Here I am in VA and it’s been almost a month. I still don’t have a job. B and I still fight about the same damn things. Over and OVER again. And it seems like I’m headed to the same place I was this time last year except this time Mason isn’t squirming around inside of me. Instead he’s biting my toes and {Finally} saying mamamamama as of 10-10-10. Pretty cool day to start saying Mama don’t you think?
Anyway. B and I are in the same place we were last year. While EVERYTHING has changed it’s like nothing at all has changed.
I keep waiting for the tides to turn. For something drastically to change. For me to magically bring in some sort of income so not only can I pay *my* bills but also help with *ours* which would help alleviate some of the stress off of B’s shoulders and hopefully put an end to the fighting.
I have all these ideas of what I want to do with my life but most of them require spending money first. Which would require I have a job. The ideas run through my head quicker than I can even express them. The same ones keep popping up over and over again. And I want to do them so bad. But where do I even begin? How do I even begin?
I need a job. But, and I don’t even want to say but because it seems like an excuse which I don’t want this to be BUT what about M? Who would watch him during the day if I can even GET a job? Who’s going to hug him and cuddle him? Where am I going to get the money to pay someone to hug and cuddle him?
Right now everything is Overwhelming. And many years ago I would embrace that sort of thing head on and now I just tend to ignore it. Because ignoring it seems so much easier. Until it piles up so high I can barely breathe.
Hopefully tomorrow will be a little sunnier and I’ll have some answers.
Facebook Comments
Zookeeper Jess says
I'm so sorry that things are so rough, Christa. Those are very real worries. I stay at home with no plans to get a job but IF I had to, I would feel the same way as you. It would be so hard to even think about finding someone I trust to love and treat my kids good while I'm at work. Not to mention the cost of paying them!
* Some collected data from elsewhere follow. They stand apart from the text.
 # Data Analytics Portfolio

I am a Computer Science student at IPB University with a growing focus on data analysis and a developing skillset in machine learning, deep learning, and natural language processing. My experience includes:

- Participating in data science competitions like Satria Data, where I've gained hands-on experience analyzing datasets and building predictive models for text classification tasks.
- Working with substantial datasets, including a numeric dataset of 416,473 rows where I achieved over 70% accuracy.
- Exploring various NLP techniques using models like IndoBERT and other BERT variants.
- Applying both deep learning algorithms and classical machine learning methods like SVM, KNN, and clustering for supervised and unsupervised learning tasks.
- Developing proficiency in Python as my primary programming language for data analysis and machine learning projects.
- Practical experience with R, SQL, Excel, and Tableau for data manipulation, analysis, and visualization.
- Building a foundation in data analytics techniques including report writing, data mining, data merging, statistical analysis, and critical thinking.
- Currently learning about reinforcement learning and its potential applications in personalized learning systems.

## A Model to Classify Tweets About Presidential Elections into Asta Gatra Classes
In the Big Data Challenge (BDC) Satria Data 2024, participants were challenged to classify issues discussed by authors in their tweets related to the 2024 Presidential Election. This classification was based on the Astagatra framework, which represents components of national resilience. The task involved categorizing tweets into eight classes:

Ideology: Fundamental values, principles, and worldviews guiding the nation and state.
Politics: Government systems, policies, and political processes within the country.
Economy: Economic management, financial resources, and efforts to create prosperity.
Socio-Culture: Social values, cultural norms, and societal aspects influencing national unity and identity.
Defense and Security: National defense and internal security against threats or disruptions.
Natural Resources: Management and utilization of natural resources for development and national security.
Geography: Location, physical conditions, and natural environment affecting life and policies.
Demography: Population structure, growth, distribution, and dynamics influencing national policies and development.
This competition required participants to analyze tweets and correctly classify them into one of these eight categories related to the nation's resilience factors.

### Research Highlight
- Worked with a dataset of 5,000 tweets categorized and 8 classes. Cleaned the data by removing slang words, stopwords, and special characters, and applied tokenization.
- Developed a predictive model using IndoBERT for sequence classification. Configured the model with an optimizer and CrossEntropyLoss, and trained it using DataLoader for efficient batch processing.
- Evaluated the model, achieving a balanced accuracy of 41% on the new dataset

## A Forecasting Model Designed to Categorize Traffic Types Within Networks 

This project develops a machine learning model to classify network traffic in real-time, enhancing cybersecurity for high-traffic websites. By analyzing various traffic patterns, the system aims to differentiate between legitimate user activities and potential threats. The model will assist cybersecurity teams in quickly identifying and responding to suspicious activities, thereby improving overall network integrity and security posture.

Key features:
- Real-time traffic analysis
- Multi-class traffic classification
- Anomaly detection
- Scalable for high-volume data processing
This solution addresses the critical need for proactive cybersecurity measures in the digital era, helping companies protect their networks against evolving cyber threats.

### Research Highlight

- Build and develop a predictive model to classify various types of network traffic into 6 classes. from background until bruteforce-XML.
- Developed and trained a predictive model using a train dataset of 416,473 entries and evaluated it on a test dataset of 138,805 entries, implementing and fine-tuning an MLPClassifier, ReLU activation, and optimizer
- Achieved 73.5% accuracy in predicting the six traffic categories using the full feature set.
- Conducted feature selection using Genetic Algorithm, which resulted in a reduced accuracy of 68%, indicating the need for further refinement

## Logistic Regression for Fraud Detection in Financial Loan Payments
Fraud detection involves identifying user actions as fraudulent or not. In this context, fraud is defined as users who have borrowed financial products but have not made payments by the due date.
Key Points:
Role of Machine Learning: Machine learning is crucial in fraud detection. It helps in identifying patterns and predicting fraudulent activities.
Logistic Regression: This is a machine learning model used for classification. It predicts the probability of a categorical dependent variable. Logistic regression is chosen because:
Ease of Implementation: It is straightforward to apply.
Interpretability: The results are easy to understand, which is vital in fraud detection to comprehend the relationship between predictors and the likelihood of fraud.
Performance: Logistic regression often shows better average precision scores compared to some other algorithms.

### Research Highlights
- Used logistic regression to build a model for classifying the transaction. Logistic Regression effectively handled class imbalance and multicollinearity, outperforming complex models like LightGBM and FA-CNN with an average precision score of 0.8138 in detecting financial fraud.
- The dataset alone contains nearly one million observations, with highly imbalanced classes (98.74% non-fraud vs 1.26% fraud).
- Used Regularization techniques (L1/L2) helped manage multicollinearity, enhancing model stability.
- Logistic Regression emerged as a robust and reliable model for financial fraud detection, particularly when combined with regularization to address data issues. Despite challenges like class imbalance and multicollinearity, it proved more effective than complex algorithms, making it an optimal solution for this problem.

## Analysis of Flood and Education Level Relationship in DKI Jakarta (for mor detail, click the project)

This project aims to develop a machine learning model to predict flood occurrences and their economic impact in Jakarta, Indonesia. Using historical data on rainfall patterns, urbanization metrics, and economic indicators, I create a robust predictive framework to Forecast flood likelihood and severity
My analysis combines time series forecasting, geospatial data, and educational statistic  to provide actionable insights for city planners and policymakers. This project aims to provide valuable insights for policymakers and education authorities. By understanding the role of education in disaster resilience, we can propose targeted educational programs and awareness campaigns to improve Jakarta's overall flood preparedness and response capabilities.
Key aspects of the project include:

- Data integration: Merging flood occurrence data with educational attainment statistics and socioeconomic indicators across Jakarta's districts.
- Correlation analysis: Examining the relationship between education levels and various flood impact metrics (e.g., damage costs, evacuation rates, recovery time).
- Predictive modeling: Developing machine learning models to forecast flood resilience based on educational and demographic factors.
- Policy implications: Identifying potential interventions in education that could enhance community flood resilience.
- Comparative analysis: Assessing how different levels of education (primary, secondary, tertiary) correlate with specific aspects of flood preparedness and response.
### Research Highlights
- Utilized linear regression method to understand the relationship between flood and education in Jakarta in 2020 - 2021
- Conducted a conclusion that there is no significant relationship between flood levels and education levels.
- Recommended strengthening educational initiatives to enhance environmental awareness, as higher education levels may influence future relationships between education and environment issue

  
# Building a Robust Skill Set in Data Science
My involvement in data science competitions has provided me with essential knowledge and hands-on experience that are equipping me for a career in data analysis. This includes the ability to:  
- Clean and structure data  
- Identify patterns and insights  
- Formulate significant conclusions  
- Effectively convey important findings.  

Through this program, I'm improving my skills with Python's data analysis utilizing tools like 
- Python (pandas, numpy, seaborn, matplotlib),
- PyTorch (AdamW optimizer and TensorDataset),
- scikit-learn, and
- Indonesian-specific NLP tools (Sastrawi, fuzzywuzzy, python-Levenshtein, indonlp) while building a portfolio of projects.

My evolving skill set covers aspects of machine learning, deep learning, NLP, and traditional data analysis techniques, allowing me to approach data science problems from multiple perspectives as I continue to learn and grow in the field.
I wish I had something more to say but I'll say a prayer and wish I could give you a big ole hug!
Kimberly says
I am so sorry you're feeling this way. Maybe this will help cheer you up some
http://www.makemommygosomethingsomething.com/?p=1802
Don't forget that you can lean on us here in the bloggy world for some help! We are always here to listen, to offer you words of hope, to help. Reach out to us momma!
Mighty M says
Hang in there – things WILL get better!! 🙂
Cassie says
I hope things get better for y'all!
Frugal Vicki says
I am just like you, I tend to ignore my problems. But money problems seem SO HUGE!!! But I remind myself that money problems come and go….your son being healthy and happy is priceless!!
Lindsey G. says
I'm a new blog follower and I understand what you're going through… as much as a stranger can, I suppose. Good job taking it into your own hands and stepping out to try with the Scentsy job! Good luck!